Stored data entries
========

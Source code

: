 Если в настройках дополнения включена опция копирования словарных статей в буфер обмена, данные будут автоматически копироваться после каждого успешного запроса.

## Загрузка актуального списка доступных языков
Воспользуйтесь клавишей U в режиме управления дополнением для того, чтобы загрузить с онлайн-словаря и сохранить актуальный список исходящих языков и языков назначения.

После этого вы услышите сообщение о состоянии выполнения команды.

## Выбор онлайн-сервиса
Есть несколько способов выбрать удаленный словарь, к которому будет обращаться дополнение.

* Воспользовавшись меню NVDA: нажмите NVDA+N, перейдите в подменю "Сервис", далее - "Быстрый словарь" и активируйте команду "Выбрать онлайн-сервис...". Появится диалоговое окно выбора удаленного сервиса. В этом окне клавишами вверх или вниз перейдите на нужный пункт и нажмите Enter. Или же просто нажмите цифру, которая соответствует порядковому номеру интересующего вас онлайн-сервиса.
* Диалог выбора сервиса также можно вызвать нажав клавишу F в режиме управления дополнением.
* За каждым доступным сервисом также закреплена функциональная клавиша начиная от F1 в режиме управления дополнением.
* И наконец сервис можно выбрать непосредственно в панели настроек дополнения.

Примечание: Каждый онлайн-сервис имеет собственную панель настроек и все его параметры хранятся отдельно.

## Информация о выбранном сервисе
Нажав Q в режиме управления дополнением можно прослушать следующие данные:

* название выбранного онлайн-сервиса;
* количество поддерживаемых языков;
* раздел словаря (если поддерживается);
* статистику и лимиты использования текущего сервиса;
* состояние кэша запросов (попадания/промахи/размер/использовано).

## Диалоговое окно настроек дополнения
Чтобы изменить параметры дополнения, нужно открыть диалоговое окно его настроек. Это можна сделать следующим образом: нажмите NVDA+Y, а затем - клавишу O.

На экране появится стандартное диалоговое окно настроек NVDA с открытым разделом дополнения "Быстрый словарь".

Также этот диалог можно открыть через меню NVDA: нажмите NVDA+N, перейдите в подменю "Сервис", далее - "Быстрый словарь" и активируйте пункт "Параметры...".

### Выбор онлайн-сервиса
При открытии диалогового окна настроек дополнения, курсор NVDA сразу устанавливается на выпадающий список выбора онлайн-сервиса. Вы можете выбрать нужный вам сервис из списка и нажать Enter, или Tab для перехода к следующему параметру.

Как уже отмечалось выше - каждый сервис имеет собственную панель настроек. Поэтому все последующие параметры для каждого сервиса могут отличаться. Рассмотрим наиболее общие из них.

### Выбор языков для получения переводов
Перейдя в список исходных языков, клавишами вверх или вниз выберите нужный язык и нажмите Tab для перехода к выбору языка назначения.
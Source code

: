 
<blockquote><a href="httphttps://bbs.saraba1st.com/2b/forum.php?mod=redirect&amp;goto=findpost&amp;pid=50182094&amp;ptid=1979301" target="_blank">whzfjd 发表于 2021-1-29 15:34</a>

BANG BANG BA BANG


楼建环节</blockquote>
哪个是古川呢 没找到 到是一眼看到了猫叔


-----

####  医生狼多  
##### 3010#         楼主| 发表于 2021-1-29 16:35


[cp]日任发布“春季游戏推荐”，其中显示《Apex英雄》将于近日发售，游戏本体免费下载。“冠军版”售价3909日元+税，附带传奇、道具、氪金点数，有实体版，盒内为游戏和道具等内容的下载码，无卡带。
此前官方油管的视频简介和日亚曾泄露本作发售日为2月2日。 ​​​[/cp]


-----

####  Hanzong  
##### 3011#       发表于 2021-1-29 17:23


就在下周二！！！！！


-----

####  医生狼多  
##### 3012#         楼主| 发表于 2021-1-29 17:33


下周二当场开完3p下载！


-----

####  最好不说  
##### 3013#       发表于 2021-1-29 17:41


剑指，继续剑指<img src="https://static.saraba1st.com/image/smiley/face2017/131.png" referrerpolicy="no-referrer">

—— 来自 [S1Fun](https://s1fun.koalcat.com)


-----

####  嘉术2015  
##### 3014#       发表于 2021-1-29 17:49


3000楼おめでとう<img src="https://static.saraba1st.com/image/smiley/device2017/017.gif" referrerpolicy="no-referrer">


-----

========

Would you set down, word for word, the lines from the opening of the entries above through the line with "Воспользуйтесь клавишей U", both included, and no others?

* **TASK RESULT**
Source code

: Если в настройках дополнения включена опция копирования словарных статей в буфер обмена, данные будут автоматически копироваться после каждого успешного запроса.

## Загрузка актуального списка доступных языков
Воспользуйтесь клавишей U в режиме управления дополнением для того, чтобы загрузить с онлайн-словаря и сохранить актуальный список исходящих языков и языков назначения.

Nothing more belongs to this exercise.